Si è trattato di un referendum sull’EU. E l’EU ha vinto nella sua attuale struttura. Naturalmente, anche la cyber-guerra doveva fare la sua bella parte. Nessuno conosce la reale origine dei MacronLeaks (una massa di mail della campagna elettorale di Macron, fatte filtrare all’ultimo minuto). Wikileaks ha comunque ritenuto autentici i documenti che ha avuto il tempo di controllare. Il che non ha certo impedito alla «galassia» Macron di accusare subito la Russia. Le Monde, un tempo un grandissimo giornale, ora appartenente a tre influenti banchieri di Macron, ha riportato fedelmente le denunce rivolte da quest’ultimo a RT e Sputnik in riferimento agli attacchi informatici e, più in generale, all’interferenza della Russia nelle elezioni francesi.

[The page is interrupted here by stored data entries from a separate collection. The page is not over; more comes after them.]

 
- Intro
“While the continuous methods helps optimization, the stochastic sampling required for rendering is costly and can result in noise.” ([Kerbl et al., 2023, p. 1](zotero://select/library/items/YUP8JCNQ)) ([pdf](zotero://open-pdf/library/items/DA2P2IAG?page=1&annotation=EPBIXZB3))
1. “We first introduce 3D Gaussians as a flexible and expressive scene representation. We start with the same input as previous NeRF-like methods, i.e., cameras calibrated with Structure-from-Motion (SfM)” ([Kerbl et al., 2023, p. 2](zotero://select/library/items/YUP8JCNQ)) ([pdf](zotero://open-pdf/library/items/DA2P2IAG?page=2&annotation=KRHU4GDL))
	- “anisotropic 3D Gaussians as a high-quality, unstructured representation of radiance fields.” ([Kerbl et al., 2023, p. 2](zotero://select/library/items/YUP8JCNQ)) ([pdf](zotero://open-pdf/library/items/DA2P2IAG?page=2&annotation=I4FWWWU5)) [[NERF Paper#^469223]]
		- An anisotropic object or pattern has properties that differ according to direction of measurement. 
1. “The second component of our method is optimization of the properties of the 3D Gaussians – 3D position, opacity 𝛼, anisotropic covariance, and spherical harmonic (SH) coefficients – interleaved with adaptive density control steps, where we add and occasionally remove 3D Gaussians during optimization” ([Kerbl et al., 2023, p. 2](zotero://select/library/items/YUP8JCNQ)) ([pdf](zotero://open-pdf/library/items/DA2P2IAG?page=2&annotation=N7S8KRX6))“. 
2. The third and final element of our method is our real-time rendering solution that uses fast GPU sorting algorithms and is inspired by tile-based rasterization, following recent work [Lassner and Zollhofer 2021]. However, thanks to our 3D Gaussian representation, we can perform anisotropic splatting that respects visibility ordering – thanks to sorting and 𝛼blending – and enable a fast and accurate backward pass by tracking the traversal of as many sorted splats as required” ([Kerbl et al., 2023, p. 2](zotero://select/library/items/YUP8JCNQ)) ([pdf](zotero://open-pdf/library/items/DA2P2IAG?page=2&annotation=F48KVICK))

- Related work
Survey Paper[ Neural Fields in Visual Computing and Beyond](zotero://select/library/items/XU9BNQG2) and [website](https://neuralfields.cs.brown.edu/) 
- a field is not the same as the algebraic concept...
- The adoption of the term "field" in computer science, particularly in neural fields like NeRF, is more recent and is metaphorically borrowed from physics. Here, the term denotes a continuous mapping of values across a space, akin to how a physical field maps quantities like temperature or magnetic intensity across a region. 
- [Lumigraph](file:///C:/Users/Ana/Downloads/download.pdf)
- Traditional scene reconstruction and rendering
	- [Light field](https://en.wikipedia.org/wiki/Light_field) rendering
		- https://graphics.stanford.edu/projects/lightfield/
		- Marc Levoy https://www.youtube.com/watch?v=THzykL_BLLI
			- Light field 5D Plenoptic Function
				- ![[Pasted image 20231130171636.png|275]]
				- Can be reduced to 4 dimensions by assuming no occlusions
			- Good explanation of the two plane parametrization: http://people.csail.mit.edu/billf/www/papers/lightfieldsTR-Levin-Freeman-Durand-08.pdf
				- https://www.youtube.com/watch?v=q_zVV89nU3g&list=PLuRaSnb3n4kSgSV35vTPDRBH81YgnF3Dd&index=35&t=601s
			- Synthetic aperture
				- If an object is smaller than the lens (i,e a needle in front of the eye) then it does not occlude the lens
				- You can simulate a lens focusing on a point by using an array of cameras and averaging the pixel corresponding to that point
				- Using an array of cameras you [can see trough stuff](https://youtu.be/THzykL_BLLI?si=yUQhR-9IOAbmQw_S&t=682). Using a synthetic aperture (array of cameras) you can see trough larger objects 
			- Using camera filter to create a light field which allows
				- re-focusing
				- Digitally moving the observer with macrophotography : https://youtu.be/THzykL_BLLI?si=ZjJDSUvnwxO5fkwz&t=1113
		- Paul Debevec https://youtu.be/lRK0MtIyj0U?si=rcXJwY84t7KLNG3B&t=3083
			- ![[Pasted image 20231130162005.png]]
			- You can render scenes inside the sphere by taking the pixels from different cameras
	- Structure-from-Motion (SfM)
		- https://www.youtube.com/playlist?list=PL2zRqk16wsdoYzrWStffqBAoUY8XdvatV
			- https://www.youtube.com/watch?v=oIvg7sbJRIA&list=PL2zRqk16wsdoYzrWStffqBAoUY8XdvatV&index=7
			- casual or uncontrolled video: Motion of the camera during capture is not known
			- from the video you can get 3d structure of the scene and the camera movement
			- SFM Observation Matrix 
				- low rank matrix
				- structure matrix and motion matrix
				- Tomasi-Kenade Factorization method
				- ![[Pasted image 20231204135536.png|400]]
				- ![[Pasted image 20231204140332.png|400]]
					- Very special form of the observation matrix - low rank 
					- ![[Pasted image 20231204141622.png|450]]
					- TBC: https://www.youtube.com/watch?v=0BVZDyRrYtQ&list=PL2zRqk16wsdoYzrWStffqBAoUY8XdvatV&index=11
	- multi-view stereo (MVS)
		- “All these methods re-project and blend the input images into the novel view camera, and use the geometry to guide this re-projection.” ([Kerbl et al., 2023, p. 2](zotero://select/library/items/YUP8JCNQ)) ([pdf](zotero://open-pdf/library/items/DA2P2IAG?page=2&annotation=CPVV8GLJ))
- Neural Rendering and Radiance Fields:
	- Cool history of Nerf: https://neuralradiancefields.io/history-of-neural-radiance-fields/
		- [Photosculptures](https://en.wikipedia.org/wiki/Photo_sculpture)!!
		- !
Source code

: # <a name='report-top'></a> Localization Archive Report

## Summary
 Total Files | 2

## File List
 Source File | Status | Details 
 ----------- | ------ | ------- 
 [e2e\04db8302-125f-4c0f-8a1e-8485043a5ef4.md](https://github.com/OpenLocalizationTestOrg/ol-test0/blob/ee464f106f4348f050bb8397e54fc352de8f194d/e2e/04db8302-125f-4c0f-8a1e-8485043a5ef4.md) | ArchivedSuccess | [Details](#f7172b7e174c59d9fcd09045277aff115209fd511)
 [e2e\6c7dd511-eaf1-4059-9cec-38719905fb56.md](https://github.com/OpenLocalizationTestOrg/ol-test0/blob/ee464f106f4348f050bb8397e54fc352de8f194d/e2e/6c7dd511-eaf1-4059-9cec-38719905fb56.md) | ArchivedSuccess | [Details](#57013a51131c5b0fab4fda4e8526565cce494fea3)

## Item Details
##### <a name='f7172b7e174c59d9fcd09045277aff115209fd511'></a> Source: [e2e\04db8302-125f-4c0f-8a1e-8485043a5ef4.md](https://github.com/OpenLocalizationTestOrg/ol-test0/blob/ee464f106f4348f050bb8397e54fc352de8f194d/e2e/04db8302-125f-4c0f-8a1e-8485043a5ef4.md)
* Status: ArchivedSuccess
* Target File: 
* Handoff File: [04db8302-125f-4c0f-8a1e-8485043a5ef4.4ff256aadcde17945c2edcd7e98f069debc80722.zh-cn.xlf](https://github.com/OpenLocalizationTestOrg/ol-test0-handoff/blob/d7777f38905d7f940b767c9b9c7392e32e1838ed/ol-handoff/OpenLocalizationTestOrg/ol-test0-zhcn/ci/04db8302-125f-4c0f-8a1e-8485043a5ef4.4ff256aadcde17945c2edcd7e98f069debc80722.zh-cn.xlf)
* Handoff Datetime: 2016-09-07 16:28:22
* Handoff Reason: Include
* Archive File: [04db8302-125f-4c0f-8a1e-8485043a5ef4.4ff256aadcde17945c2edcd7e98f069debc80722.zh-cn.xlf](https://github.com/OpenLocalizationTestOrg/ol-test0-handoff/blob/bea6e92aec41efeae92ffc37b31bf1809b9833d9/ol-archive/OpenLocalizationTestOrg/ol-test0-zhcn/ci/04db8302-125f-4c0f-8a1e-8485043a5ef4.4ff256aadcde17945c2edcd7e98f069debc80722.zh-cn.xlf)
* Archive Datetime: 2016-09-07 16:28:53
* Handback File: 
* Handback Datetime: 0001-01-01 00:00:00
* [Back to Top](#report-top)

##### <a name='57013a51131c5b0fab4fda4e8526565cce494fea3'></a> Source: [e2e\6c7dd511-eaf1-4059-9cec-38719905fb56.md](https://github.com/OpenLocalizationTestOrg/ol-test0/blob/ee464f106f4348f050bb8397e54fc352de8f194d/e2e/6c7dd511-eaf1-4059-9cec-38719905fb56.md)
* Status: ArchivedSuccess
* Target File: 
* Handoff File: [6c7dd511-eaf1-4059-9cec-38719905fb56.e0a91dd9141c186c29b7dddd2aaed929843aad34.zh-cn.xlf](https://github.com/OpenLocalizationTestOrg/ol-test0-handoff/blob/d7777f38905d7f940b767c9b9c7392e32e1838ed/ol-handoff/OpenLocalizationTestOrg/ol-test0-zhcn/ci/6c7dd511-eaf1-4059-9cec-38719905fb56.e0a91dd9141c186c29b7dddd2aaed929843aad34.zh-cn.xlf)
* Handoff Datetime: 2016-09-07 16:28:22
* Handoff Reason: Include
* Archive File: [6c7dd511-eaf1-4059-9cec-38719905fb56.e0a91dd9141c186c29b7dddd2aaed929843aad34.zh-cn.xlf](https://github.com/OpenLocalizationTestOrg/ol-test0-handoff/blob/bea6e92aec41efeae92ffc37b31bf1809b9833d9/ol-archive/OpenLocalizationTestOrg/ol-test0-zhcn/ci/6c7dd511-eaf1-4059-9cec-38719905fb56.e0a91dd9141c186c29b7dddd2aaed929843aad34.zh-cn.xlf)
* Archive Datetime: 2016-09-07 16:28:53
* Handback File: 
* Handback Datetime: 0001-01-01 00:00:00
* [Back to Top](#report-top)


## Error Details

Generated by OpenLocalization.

La russofobia di Macron nella sfera mediatica francese ha contagiato anche Liberation, il giornale che un tempo fu di Jean-Paul Sartre. Edouard de Rothschild, l’ex presidente della banca Rothschild&Cie, ha acquistato nel 2005 il 37% delle azioni di questo giornale. Tre anni più tardi, un allora sconosciuto Emmanuel Macron cominciò la sua ascesa nel settore delle fusioni e delle acquisizioni finanziarie, acquistandosi presto la reputazione di un «Mozart della finanza».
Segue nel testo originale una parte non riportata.